The brotherhood of wise men provided that remarkable continuity of pattern, design or expression, that has been noted by so many scholars and laymen alike. Their communal identity, continuing through the ages, enabled the Egyptian inheritance to survive invasions and other vicissitudes during its long history. The names of the gods prominent in certain places at various times, which later merged with others, in the beginning designated several aspects of the original cosmic divinities (seen to be intelligent forces), now and again wearing the guises of the new times and conditions.

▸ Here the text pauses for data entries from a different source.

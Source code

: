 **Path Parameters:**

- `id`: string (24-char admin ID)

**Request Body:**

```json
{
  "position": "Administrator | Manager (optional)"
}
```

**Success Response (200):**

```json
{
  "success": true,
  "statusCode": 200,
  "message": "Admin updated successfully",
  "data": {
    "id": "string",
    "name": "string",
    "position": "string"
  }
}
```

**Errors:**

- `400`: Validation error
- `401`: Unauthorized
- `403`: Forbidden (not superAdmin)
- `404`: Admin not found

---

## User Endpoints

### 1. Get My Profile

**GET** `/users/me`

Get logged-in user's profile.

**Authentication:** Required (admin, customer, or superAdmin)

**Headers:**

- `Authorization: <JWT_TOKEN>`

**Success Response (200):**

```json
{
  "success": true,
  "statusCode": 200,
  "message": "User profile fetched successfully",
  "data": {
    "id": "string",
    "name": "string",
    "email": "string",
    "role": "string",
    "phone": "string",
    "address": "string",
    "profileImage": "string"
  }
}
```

The Egyptians rejected our own kind of physically-based concept of evolution, claiming instead the ongoing unfoldment of quality and faculty from within: the evolving aspect being "the spiritual factor in creatures, the causes of becoming." In short, the inherent essence of any entity expresses itself in increasingly more perfected vehicles, the latter resembling the clothes we take off and cast aside when they are worn out. Thus the central emanator of quality, the magnet drawing together the material atoms, was described as "the impersonal being whose voice is the intelligence of the heart." Or as another author expressed the thought: the self in the center of each entity constantly influences the innermost structure of matter throughout aeons of time, and is that which led (and leads!) to the life forms on every rung of the evolutionary ladder.

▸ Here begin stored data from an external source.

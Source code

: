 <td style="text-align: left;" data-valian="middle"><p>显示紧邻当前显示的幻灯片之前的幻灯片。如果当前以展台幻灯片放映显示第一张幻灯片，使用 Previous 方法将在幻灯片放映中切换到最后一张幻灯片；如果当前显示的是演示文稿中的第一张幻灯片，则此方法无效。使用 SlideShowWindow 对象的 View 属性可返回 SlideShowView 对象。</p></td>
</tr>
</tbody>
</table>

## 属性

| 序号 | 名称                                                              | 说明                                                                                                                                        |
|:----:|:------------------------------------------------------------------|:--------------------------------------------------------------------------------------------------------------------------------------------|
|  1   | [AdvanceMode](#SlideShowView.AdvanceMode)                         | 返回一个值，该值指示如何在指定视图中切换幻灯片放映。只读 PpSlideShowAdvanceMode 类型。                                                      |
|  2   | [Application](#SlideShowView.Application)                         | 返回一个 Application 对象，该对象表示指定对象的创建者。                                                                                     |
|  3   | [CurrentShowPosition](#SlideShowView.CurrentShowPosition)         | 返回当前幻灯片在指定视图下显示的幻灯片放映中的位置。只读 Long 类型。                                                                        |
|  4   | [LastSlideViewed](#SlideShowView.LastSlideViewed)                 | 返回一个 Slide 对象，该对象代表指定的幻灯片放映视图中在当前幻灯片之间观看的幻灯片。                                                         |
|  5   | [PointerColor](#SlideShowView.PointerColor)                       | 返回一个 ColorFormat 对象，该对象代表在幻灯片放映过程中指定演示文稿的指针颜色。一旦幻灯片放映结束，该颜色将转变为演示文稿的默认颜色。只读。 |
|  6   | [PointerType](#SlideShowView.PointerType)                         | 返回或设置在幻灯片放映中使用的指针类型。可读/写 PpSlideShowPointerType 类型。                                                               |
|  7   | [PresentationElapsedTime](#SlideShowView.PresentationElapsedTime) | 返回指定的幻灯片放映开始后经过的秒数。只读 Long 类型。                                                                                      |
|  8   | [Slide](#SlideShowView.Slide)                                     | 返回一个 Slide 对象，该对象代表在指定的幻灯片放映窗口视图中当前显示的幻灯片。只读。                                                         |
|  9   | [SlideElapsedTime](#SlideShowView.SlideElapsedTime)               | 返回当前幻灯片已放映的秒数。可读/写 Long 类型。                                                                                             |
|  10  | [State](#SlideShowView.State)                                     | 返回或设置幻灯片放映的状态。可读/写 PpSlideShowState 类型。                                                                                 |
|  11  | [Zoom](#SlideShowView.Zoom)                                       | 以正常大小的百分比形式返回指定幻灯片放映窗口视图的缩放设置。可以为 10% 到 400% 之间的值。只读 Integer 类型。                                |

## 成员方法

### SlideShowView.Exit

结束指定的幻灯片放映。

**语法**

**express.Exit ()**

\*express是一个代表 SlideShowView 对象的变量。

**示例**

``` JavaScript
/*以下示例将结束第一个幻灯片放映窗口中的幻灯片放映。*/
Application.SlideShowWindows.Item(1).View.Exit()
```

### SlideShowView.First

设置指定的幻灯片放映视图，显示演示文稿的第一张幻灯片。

The psychology of the Two Lands symbol, or the inner and outer selves of the cosmos and man, may seem a strange distillation from ancient Egyptian history — the use of an event in time to represent a timeless, profound concept about the essence of Being and its manifestations. It may also sound odd to regard temples of stone as seats or dwelling places of cosmic principles, "a projection on Earth of some aspect of the cosmic organism." But it is not so strange if we bear in mind that each hieroglyph was not only a letter in a word, but also an ideograph, containing meanings for every facet of man's nature and activities. In this light, the "rhythm of Osiris" was the rhythm of becoming, in which its opposite, that of disbecoming or return is latent.

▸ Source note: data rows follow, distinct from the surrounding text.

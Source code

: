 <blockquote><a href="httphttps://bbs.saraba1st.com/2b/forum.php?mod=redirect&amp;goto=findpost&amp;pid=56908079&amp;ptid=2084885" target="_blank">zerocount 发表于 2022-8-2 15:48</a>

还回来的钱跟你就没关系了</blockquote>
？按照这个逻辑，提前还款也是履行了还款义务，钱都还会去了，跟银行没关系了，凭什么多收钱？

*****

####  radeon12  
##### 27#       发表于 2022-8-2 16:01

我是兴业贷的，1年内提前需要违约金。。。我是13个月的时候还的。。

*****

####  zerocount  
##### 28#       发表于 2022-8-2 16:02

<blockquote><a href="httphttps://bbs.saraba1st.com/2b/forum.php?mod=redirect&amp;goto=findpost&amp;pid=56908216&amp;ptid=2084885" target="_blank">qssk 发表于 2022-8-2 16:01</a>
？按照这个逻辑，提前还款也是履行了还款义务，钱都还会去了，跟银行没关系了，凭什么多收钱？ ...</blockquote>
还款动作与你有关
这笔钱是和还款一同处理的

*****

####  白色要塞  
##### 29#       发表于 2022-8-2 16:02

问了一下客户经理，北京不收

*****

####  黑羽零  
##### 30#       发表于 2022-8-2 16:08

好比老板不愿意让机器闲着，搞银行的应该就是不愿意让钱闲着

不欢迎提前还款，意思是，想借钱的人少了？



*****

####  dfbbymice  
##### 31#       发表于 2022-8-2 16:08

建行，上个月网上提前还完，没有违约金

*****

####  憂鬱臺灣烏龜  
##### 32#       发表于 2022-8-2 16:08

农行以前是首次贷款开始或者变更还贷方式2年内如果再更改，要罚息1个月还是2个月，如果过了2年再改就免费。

Her-Bak stresses that the open-hearted see the principles by living the life that unfolds the qualities of the many selves in man — aspects of body, soul and spirit. These aspects of the mythic gods represent qualities in us all, processes we may help forward by orienting to the spiritual north: the center within the heart.

There is a glyph of Osiris as the god at the top of a series of steps; and a text that says: "it is his own ladder that a man must climb" — he must ascend his own nature. If we remember that everything is evolving, and that a divine spark is at the core of every entity, we shall recognize the common bond that binds together all on earth. Altruism is indeed the mark of the superior being, who renounces personal salvation in order to shed light upon all, remaining with mankind until that day when everyone will have grown to be a transparent imbodiment of his own inner Osiris. There is a purpose in every important act of Nature, whose acts are all cyclic and periodical.